En un nuevo Día Internacional de la Eliminación de la Violencia contra la Mujer, cualquier reflexión debe comenzar por el reconocimiento de la realidad: el país tiene un problema grave que no logra resolver. Las demandas de ayuda se han incrementado, la cantidad de femicidios consumados o intentados es inaceptable y se ha vuelto más frecuente y cruel la llamada violencia vicaria, que busca hacerles daño a mujeres con ataques y manipulaciones a sus seres queridos, y en especial a sus hijas e hijos.
Esta realidad no es, por supuesto, fácil de revertir, porque tiene causas históricas y estructurales. Entre ellas, la desigualdad y la discriminación de género, y la persistencia en vastos sectores de la población de un sistema ideológico que las naturaliza y reproduce. Un sistema que, como todos los que se asocian a dominaciones sociales, aumenta la posibilidad de reacciones violentas ante los intentos de liberación.
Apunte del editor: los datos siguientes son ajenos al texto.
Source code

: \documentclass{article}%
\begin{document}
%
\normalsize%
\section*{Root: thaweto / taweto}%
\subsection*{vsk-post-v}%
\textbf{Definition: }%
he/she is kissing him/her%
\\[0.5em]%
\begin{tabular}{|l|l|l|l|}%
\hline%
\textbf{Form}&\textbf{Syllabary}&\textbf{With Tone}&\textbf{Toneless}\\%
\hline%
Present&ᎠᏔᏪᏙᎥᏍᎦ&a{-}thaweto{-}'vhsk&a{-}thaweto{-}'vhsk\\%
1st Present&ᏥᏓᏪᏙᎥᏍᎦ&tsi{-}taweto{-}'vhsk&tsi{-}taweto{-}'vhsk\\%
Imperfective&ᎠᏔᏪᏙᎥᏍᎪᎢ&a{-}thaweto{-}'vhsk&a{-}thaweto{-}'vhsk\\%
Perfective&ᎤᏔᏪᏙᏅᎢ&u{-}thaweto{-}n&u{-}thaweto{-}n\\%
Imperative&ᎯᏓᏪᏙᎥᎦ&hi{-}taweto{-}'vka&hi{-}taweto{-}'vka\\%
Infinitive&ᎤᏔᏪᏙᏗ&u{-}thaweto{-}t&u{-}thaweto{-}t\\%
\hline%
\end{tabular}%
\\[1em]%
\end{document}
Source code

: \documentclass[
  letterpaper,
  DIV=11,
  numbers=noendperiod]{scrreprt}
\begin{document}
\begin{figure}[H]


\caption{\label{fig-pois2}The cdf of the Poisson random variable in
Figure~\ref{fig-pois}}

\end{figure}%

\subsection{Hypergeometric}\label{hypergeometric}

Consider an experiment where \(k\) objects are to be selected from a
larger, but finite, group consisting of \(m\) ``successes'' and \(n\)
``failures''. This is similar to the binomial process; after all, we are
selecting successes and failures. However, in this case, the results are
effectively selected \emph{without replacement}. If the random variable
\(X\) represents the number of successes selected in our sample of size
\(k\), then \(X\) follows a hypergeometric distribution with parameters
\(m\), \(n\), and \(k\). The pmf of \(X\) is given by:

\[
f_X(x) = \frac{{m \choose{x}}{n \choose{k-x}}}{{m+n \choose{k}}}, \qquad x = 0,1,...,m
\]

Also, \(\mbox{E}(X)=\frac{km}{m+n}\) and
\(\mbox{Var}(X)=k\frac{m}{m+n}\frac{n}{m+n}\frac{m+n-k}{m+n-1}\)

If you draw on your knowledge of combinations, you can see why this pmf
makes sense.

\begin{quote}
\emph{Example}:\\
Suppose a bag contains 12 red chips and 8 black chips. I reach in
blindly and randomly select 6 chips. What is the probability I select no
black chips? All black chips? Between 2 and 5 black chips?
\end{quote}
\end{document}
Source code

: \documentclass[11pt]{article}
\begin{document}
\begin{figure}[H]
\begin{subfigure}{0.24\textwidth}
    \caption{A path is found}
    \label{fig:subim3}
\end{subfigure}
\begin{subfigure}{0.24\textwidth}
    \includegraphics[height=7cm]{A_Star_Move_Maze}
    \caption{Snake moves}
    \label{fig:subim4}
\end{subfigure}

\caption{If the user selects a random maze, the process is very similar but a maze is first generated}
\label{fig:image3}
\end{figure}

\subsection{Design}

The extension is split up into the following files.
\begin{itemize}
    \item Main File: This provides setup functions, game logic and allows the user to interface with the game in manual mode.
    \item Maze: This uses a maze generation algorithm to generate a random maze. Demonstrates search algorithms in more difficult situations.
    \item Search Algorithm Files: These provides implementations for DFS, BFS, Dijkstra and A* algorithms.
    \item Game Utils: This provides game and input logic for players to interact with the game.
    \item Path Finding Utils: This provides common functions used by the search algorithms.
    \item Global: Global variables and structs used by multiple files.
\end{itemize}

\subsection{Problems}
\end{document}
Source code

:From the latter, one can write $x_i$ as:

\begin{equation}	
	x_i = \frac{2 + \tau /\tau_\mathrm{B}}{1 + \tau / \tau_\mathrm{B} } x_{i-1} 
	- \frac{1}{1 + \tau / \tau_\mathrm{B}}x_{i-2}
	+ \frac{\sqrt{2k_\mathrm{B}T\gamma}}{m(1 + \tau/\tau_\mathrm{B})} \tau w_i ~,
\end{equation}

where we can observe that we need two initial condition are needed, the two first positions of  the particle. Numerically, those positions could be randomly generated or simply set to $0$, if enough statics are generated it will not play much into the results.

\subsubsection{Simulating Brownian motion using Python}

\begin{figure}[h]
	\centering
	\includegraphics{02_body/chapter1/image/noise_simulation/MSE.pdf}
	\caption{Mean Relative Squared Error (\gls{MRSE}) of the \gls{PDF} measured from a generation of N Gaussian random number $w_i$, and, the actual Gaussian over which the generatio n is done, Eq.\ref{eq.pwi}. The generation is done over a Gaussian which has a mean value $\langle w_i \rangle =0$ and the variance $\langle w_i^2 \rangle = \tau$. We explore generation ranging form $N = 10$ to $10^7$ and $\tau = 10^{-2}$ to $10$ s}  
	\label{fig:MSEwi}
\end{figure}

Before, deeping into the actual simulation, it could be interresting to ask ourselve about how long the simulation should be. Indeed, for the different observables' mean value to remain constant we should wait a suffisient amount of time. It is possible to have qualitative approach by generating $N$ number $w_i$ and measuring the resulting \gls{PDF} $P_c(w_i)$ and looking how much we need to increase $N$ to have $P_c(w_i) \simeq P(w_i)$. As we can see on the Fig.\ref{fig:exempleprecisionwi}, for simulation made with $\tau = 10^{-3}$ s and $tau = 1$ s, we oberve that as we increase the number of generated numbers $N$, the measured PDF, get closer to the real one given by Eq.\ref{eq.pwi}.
La tarea es difícil, pero no imposible, y buena parte de las medidas necesarias están previstas en una ley bastante avanzada, que lleva seis años sin aplicarse en forma cabal porque cada vez que hubo que distribuir recursos se eligieron otras prioridades. La postergación mantiene grandes áreas de progreso ficticio y a ella se han sumado, durante el actual período de gobierno, claras resistencias a la participación de la sociedad civil en las políticas públicas.
Lo antedicho es vergonzoso y alarmante de por sí, pero no es el único factor que contribuye a las múltiples manifestaciones de la violencia contra las mujeres. También incide, y se ha incrementado en los últimos años, la prédica continua y virulenta que busca descalificar las denuncias, las intervenciones del sistema judicial y el propio feminismo, a menudo con el recurso taimado de apuntar contra su presunta vertiente “radical” o con dislates sobre una conspiración internacional.
El trámite del proyecto de ley sobre tenencia compartida, impulsado por motivos obviamente ideológicos y con total desprecio por la evidencia, fue un muestrario de estos intentos de descalificación, y no es casualidad que entre sus defensores más agresivos hubiera organizaciones que cobijan a machistas violentos.
Así, a menudo desde posiciones de poder en el sistema partidario y en los medios de comunicación, se socavan los insuficientes avances logrados. Esa prédica influye cada vez que alguien decide no denunciar a tiempo o no cuestionar un abuso, cada vez que un funcionario policial o judicial les falla a las víctimas porque encara con prejuicios una denuncia, cada vez que se normalizan la calumnia y la burla contra quienes batallan por relaciones sociales más justas.
Esto no sucede sólo en relación con la violencia contra las mujeres. Hay fuertes tendencias, nacionales e internacionales, que reivindican la agresión brutal como herramienta en muy diversos terrenos. Todas se potencian entre sí, al servicio de un proyecto reaccionario integral. El desafío es enfrentarlas con respuestas de mejor política, que también se articulen y se potencien desde todas las emancipaciones.